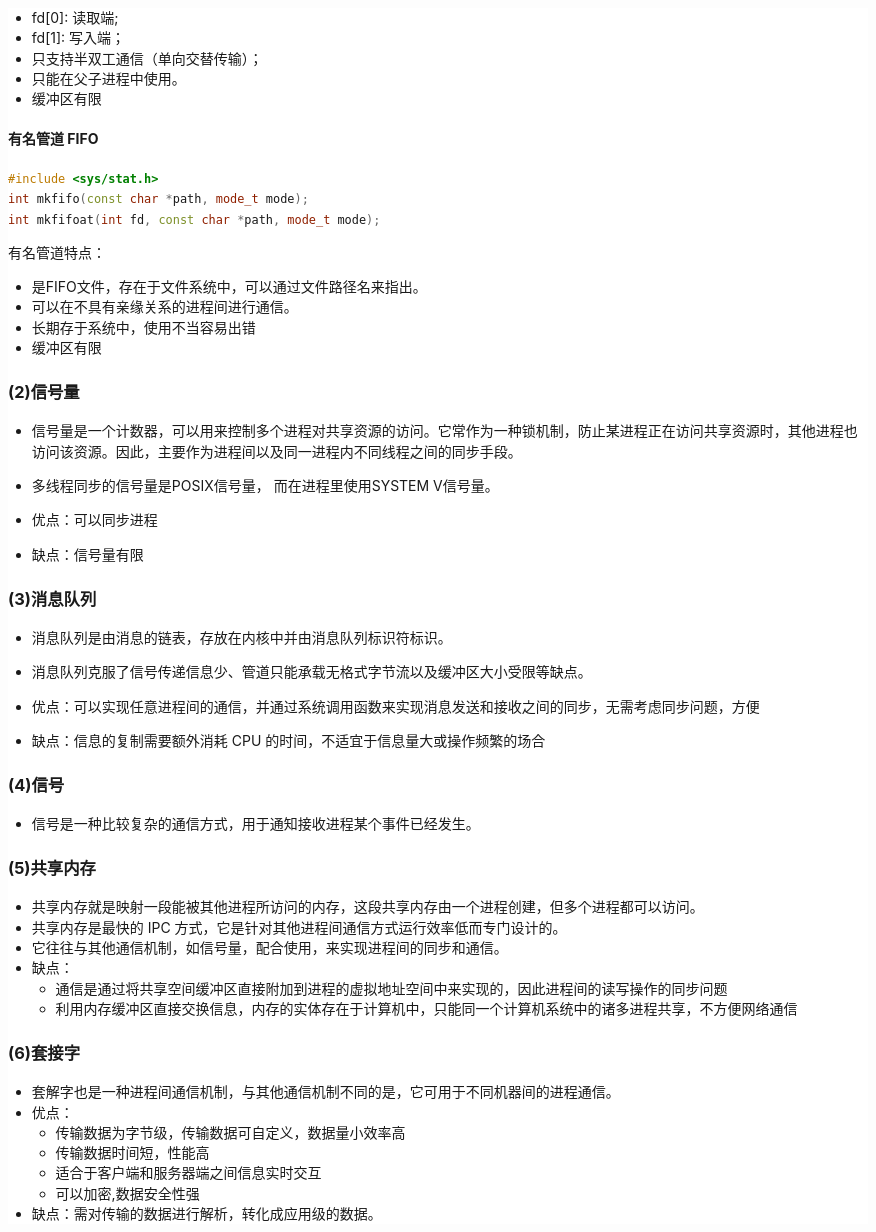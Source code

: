 - fd[0]: 读取端;
- fd[1]: 写入端；
- 只支持半双工通信（单向交替传输）；
- 只能在父子进程中使用。
- 缓冲区有限

#### 有名管道 FIFO

```c++
#include <sys/stat.h>
int mkfifo(const char *path, mode_t mode);
int mkfifoat(int fd, const char *path, mode_t mode);
```
有名管道特点：

- 是FIFO文件，存在于文件系统中，可以通过文件路径名来指出。
- 可以在不具有亲缘关系的进程间进行通信。
- 长期存于系统中，使用不当容易出错
- 缓冲区有限


### (2)信号量
- 信号量是一个计数器，可以用来控制多个进程对共享资源的访问。它常作为一种锁机制，防止某进程正在访问共享资源时，其他进程也访问该资源。因此，主要作为进程间以及同一进程内不同线程之间的同步手段。
- 多线程同步的信号量是POSIX信号量， 而在进程里使用SYSTEM V信号量。

- 优点：可以同步进程
- 缺点：信号量有限

### (3)消息队列
- 消息队列是由消息的链表，存放在内核中并由消息队列标识符标识。
- 消息队列克服了信号传递信息少、管道只能承载无格式字节流以及缓冲区大小受限等缺点。

- 优点：可以实现任意进程间的通信，并通过系统调用函数来实现消息发送和接收之间的同步，无需考虑同步问题，方便
- 缺点：信息的复制需要额外消耗 CPU 的时间，不适宜于信息量大或操作频繁的场合

### (4)信号

- 信号是一种比较复杂的通信方式，用于通知接收进程某个事件已经发生。

### (5)共享内存
- 共享内存就是映射一段能被其他进程所访问的内存，这段共享内存由一个进程创建，但多个进程都可以访问。
- 共享内存是最快的 IPC 方式，它是针对其他进程间通信方式运行效率低而专门设计的。
- 它往往与其他通信机制，如信号量，配合使用，来实现进程间的同步和通信。
- 缺点：
	- 通信是通过将共享空间缓冲区直接附加到进程的虚拟地址空间中来实现的，因此进程间的读写操作的同步问题
	- 利用内存缓冲区直接交换信息，内存的实体存在于计算机中，只能同一个计算机系统中的诸多进程共享，不方便网络通信

### (6)套接字

- 套解字也是一种进程间通信机制，与其他通信机制不同的是，它可用于不同机器间的进程通信。
- 优点：
	- 传输数据为字节级，传输数据可自定义，数据量小效率高
	- 传输数据时间短，性能高
	- 适合于客户端和服务器端之间信息实时交互
	- 可以加密,数据安全性强
- 缺点：需对传输的数据进行解析，转化成应用级的数据。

::::::

Problem statement ▸
An exact reproduction of the data is needed, with no pictures included.

Response to the exercise ▸
Source code

: - fd[0]: 读取端;
- fd[1]: 写入端；
- 只支持半双工通信（单向交替传输）；
- 只能在父子进程中使用。
- 缓冲区有限

#### 有名管道 FIFO

```c++
#include <sys/stat.h>
int mkfifo(const char *path, mode_t mode);
int mkfifoat(int fd, const char *path, mode_t mode);
```
有名管道特点：

- 是FIFO文件，存在于文件系统中，可以通过文件路径名来指出。
- 可以在不具有亲缘关系的进程间进行通信。
- 长期存于系统中，使用不当容易出错
- 缓冲区有限


### (2)信号量
- 信号量是一个计数器，可以用来控制多个进程对共享资源的访问。它常作为一种锁机制，防止某进程正在访问共享资源时，其他进程也访问该资源。因此，主要作为进程间以及同一进程内不同线程之间的同步手段。
- 多线程同步的信号量是POSIX信号量， 而在进程里使用SYSTEM V信号量。

- 优点：可以同步进程
- 缺点：信号量有限

### (3)消息队列
- 消息队列是由消息的链表，存放在内核中并由消息队列标识符标识。
- 消息队列克服了信号传递信息少、管道只能承载无格式字节流以及缓冲区大小受限等缺点。

- 优点：可以实现任意进程间的通信，并通过系统调用函数来实现消息发送和接收之间的同步，无需考虑同步问题，方便
- 缺点：信息的复制需要额外消耗 CPU 的时间，不适宜于信息量大或操作频繁的场合

### (4)信号

- 信号是一种比较复杂的通信方式，用于通知接收进程某个事件已经发生。

### (5)共享内存
- 共享内存就是映射一段能被其他进程所访问的内存，这段共享内存由一个进程创建，但多个进程都可以访问。
- 共享内存是最快的 IPC 方式，它是针对其他进程间通信方式运行效率低而专门设计的。
- 它往往与其他通信机制，如信号量，配合使用，来实现进程间的同步和通信。
- 缺点：
	- 通信是通过将共享空间缓冲区直接附加到进程的虚拟地址空间中来实现的，因此进程间的读写操作的同步问题
	- 利用内存缓冲区直接交换信息，内存的实体存在于计算机中，只能同一个计算机系统中的诸多进程共享，不方便网络通信

### (6)套接字

- 套解字也是一种进程间通信机制，与其他通信机制不同的是，它可用于不同机器间的进程通信。
- 优点：
	- 传输数据为字节级，传输数据可自定义，数据量小效率高
	- 传输数据时间短，性能高
	- 适合于客户端和服务器端之间信息实时交互
	- 可以加密,数据安全性强
- 缺点：需对传输的数据进行解析，转化成应用级的数据。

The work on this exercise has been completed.